1) Initialization: An initial solution vector, \( x^{(0)} = \tilde{s}_0 \), is derived from \( \tilde{y}_{ZF} \), the ZF equalized version of \( y \). A simplified ML cost calculation [13] is performed by defining \( y_{MF} = H^H \cdot \tilde{y}_{ZF} \) and \( \tilde{H} = H^H \cdot H \); the initial vector, \( f^{(0)} \), for ML cost calculation is given by [13]

\[
f^{(0)} = \tilde{H} \cdot x^{(0)} - \tilde{y}_{ZF}.
\]

In addition, TL is initialized while the iteration number and the Tabu Period are set to \( I \) and \( P \) respectively.

2) Candidate Enumeration: The candidate symbol vectors at each iteration are derived from \( \tilde{s}_{ZF} \) by selecting the \( K \) nearest symbols in the modulation constellation set for each antenna, selecting \( K \cdot M \) symbol vectors [13]. Letting \( z^{(i)}(m, k) \) represents one of the enumerated candidates at \( i^{th} \) iteration, where \( m \) denotes the antenna index and \( k \) denotes the selected neighbor symbol index, then, only the \( m^{th} \) symbol in \( \tilde{s}_{ZF} \) is changed to its \( k^{th} \) neighbor in modulation constellation set. For each iteration, the starting solution is updated to \( s \) from last iteration.

The detection metric for TS measures the ML cost increment [13]

\[
t(m, c) = 2 \cdot \Re(e_m^* \cdot f_m) + |e_m^*| \cdot \tilde{H}(m, m)
\]

where \( e = z^{(i)}(m, k) - x^i \) is the differential vector between current starting symbol vector and the enumeration candidate, \(( \bullet )^* \) denotes the conjugate function and \( \Re(\bullet) \) denotes the real part of a complex value.

3) Tabu Move: As shown in Figure 2, \( K \cdot M \) candidate symbol vectors are judged and the starting symbol vector for the next iteration is selected by

\[
x^{(i+1)} = \arg \min_{j \in [1, K \cdot M]} \min_{\theta \in \text{TL}} (t_j).
\]

If (4) failed to find a suitable candidate, then the starting symbol vector remain the same as last iteration, hence \( x^{(i+1)} = x^{(i)} \).

4) Tabu List Updating: The TL is an integer matrix of size \((M \cdot M_s) \times K \) [13]. Letting \( c \) denote the symbol index in modulation constellation set \( \Omega \) at \( m^{th} \) antenna for \( x^{(i+1)}(\hat{m}, \hat{k}) \), the position of \( x^{(i+1)}(\hat{m}, \hat{k}) \) in TL is at row \((m-1) \cdot M_s + 1 \) and column \( k \).
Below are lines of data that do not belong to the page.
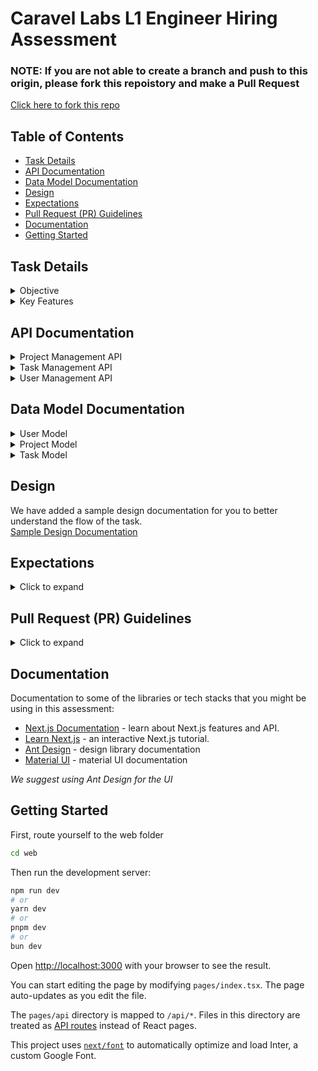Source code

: # Caravel Labs L1 Engineer Hiring Assessment

### NOTE: If you are not able to create a branch and push to this origin, please fork this repoistory and make a Pull Request

[Click here to fork this repo](https://https://github.com/CaravelLabs/CL-L1-Assessment/fork)

## Table of Contents
- [Task Details](#task-details)
- [API Documentation](#api-documentation)
- [Data Model Documentation](#data-model-documentation)
- [Design](#design)
- [Expectations](#expectations)
- [Pull Request (PR) Guidelines](#pull-request-pr-guidelines)
- [Documentation](#documentation)
- [Getting Started](#getting-started)

## Task Details

<details>
<summary>Objective</summary>
The project aims to develop a comprehensive project management system with robust features for task assignment, user role management, and secure API interactions. The system will streamline the workflow of project teams by enabling administrators to efficiently manage projects and team members, ensuring that tasks are completed accurately and on time.
</details>

<details>
<summary>Key Features</summary>

- **Project Management:**
  - Create, update, and archive projects.
  - Add and remove project members.
  - Assign specific roles to users such as Contributors and Reviewers.
  - Ensure project completion logic is enforced, requiring all tasks to be completed before marking the project as complete.
- **Task Management:**
  - Automatically generate initial tasks on program initialization.
  - Enforce task group completion order, generating tasks from the next group only after the current group tasks are completed.
  - Allow specific personas to complete tasks, with tasks moving to completed status once done.
- **User Role Management:**
  - Assign and modify user roles, ensuring that all users have a designated role.
  - Reflect role changes immediately in user permissions.

</details>

## API Documentation

<details>
<summary>Project Management API</summary>

### Endpoints

#### POST /api/projects

**Description:** Create a new project.

**Request Body:**
- `userId`: The ID of the user making the request (must be an admin).
- `name`: The name of the project.
- `contributorId`: The ID of the user assigned as the contributor.
- `approverId`: The ID of the user assigned as the approver.
- `reviewerId`: The ID of the user assigned as the reviewer.

**Responses:**
- **201 Created:**
  - `message`: 'Project created'
  - `project`: The created project object.
- **403 Forbidden:**
  - `message`: 'Forbidden: Only admins can manage projects'

#### DELETE /api/projects

**Description:** Delete an existing project.

**Request Body:**
- `userId`: The ID of the user making the request (must be an admin).
- `projectId`: The ID of the project to delete.

**Responses:**
- **200 OK:**
  - `message`: 'Project deleted'
- **404 Not Found:**
  - `message`: 'Project not found'
- **403 Forbidden:**
  - `message`: 'Forbidden: Only admins can manage projects'

#### GET /api/projects

**Description:** Fetch all projects.

**Responses:**
- **200 OK:**
  - `message`: 'Projects fetched'
  - `projects`: An array of project objects.

</details>

<details>
<summary>Task Management API</summary>

### Endpoints

#### GET /api/tasks

**Description:** Fetch tasks by status.

**Query Parameters:**
- `status` (optional): The status of the tasks to fetch (e.g., 'active', 'completed').

**Responses:**
- **200 OK:**
  - `message`: 'Tasks fetched'
  - `tasks`: An array of task objects.

#### PUT /api/tasks

**Description:** Update or complete a task.

**Request Body:**
- `userId`: The ID of the user making the request.
- `taskId`: The ID of the task to update.
- `updates`: An object containing the updates to apply to the task.
- `projectId`: The ID of the project the task belongs to.

**Responses:**

*If updating task status to 'completed':*
- **200 OK:**
  - `message`: 'Task marked as complete'
  - `tasks`: An array of updated task objects.
- **403 Forbidden:**
  - `message`: 'Forbidden: Only assigned user can mark the task as complete'

*If updating other task details:*
- **200 OK:**
  - `message`: 'Task updated'
  - `tasks`: An array of updated task objects.
- **403 Forbidden:**
  - `message`: 'Forbidden: Only approvers can update tasks'

#### DELETE /api/tasks

**Description:** Delete a task.

**Request Body:**
- `userId`: The ID of the user making the request.
- `taskId`: The ID of the task to delete.

**Responses:**
- **200 OK:**
  - `message`: 'Task deleted'
- **403 Forbidden:**
  - `message`: 'Forbidden: Only approvers can delete tasks'

</details>

<details>
<summary>User Management API</summary>

### Endpoints

#### GET /api/users

**Description:** Fetch all users.

**Responses:**
- **200 OK:**
  - `message`: 'Users fetched'
  - `users`: An array of user objects.

#### POST /api/users

**Description:** Add a new user.

**Request Body:**
- `id`: The ID of the new user.

**Responses:**
- **201 Created:**
  - `message`: 'User added'
  - `user`: The created user object.

#### PUT /api/users

**Description:** Update a user's role for a specific project.

**Request Body:**
- `userId`: The ID of the user to update.
- `newRole`: The new role to assign to the user.
- `projectId`: The ID of the project the role is assigned to.

**Responses:**
- **200 OK:**
  - `message`: 'Role updated'
- **404 Not Found:**
  - `message`: 'User not found'
- **500 Internal Server Error:**
  - `message`: 'Failed to update role'

</details>

## Data Model Documentation

<details>
<summary>User Model</summary>

### Attributes
- `id`: The unique identifier of the user.
- `project`: An object containing the project-specific role of the user:
  - `projectId`: The ID of the project.
  - `projectRole`: The role of the user in the project (e.g., 'admin', 'contributor', 'reviewer', 'approver').
- `role`: The general role of the user (e.g., 'admin', 'staff').

### Methods
- `getUsers()`: Returns the list of all users.
- `addUser(id: string, role: string)`: Adds a new user with the given ID and role.
- `getUserById(id: string)`: Returns the user with the specified ID.
- `updateUserRole(userId: string, newRole: string, projectId: string)`: Updates the role of the user for a specific project.
- `initializeUsers()`: Initializes a list of predefined users for testing purposes.

</details>

<details>
<summary>Project Model</summary>

### Attributes
- `id`: The unique identifier of the project.
- `name`: The name of the project.
- `members`: An object containing the IDs of users assigned to specific roles:
  - `contributor`: The ID of the contributor.
  - `approver`: The ID of the approver.
  - `reviewer`: The ID of the reviewer.
  - `admin`: The ID of the admin.

### Methods
- `getProjects()`: Returns the list of all projects.
- `createProject(name: string, contributorId: string, approverId: string, reviewerId: string, adminId: string)`: Creates a new project with the specified members and updates their roles.
- `deleteProject(projectId: string)`: Deletes the project with the specified ID.

</details>

<details>
<summary>Task Model</summary>

### Attributes
- `id`: The unique identifier of the task.
- `title`: The title of the task.
- `description`: The description of the task.
- `group`: The group number the task belongs to.
- `assignedTo`: The role assigned to complete the task.
- `status`: The current status of the task (e.g., 'active', 'pending', 'completed').

### Methods
- `initializeProjectTasks(projectId: string)`: Initializes the tasks for a project using a predefined task list.
- `getTasks(status?: string)`: Returns the list of tasks, optionally filtered by status.
- `updateTask(taskId: number, updates: Partial<Task>, userId: string)`: Updates the task with the specified ID if the user has the approver role.
- `markTaskAsComplete(taskId: number, userId: string, projectId: string)`: Marks the task as complete if the user has the assigned role for the task.
- `deleteTask(taskId: number, userId: string)`: Deletes the task if the user has the approver role.
- `createTask(title: string, description: string, group: number, assignedTo: string, userId: string)`: Creates a new task with the specified attributes if the user has the approver role.

</details>

## Design

We have added a sample design documentation for you to better understand the flow of the task.
<br>
[Sample Design Documentation](https://www.figma.com/design/0kv12pmBqOgP4jeL3P3tP7/L1-Assessment?node-id=26-19744&t=IOwpn43ImLzt0Ad3-1)

## Expectations

<details>
<summary>Click to expand</summary>

- Fork the repository and clone it.
- Design the data model, handler functions and the APIs based on the documentation provided above
- Implement the UI with a framework of your choice according to the sample design provided (_MaterialUI/AntDesign Recommended_).
- Please follow the data model and the handler methods accurately with proper naming (as mentioned above) so that the tests run successfully.
- **DO NOT CHANGE THE NAMES OF THE FUNCTIONS OTHERWISE THE TESTS WON'T RUN.**
- Variables should be named properly according to camelCase.
- Maintain the casing as showcased in the repository. [camel Casing and Pascal Casing where it should be]
- Command to run test: `npm test` [inside web folder]

- For Brownie Points:
  - Implement the solution based on a standard design pattern (Strategy, MVC, MVVM, Singleton, Factory), solid principles, and coding standards and practices (e.g., variable naming, formatted code, OOP principles).
  - UI enhancement on the original screens.
  - Writing own test cases (as unit tests).

  **Please remember it is important to pass the basic test cases. The rest will only be taken into consideration if you pass the original test cases. Tampering/Changing original test cases will lead to disqualification**

</details>

## Pull Request (PR) Guidelines

<details>
<summary>Click to expand</summary>

- Every person should **NOT** make more than 1 pull request.
- Pull Requests should have screenshots of UI and a Video Walkthrough attached with proper description behind your work.
- Please make sure all the status checks are passed after you make the PR. We have the following status checks:
  - SonarCloud: Code quality analysis.
  - PR Validation: Build Validation and Test Success Validation.

</details>


## Documentation

Documentation to some of the libraries or tech stacks that you might be using in this assessment:

- [Next.js Documentation](https://nextjs.org/docs) - learn about Next.js features and API.
- [Learn Next.js](https://nextjs.org/learn) - an interactive Next.js tutorial.
- [Ant Design](https://ant.design/components/overview/) - design library documentation
- [Material UI](https://mui.com/material-ui/getting-started/) - material UI documentation

_We suggest using Ant Design for the UI_


## Getting Started

First, route yourself to the web folder

```bash
cd web
```

Then run the development server:

```bash
npm run dev
# or
yarn dev
# or
pnpm dev
# or
bun dev
```

Open [http://localhost:3000](http://localhost:3000) with your browser to see the result.

You can start editing the page by modifying `pages/index.tsx`. The page auto-updates as you edit the file.

The `pages/api` directory is mapped to `/api/*`. Files in this directory are treated as [API routes](https://nextjs.org/docs/api-routes/introduction) instead of React pages.

This project uses [`next/font`](https://nextjs.org/docs/basic-features/font-optimization) to automatically optimize and load Inter, a custom Google Font.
Hence, the update of TL is performed after each tabu move by assigning the element in TL for \( x^{(i+1)}(\hat{m}, \hat{k}) \) to \( P+1 \) if a successful tabu move is found and decrementing all non-zero elements in TL by 1 [13]. \( f^{(i+1)} \) is given by

\[
f^{(i+1)} = f^{(i)} + e_{\hat{m}} \cdot \tilde{H}_m
\]

where \( \tilde{H}_m \) denotes the \( m^{th} \) column of \( \tilde{H} \).

These iterative steps are performed until the iteration threshold \( I \) is met. TS is promising for large scale MIMO detection due to the complexity against detection performance, nevertheless, no TS detection architecture for such systems are recorded to date.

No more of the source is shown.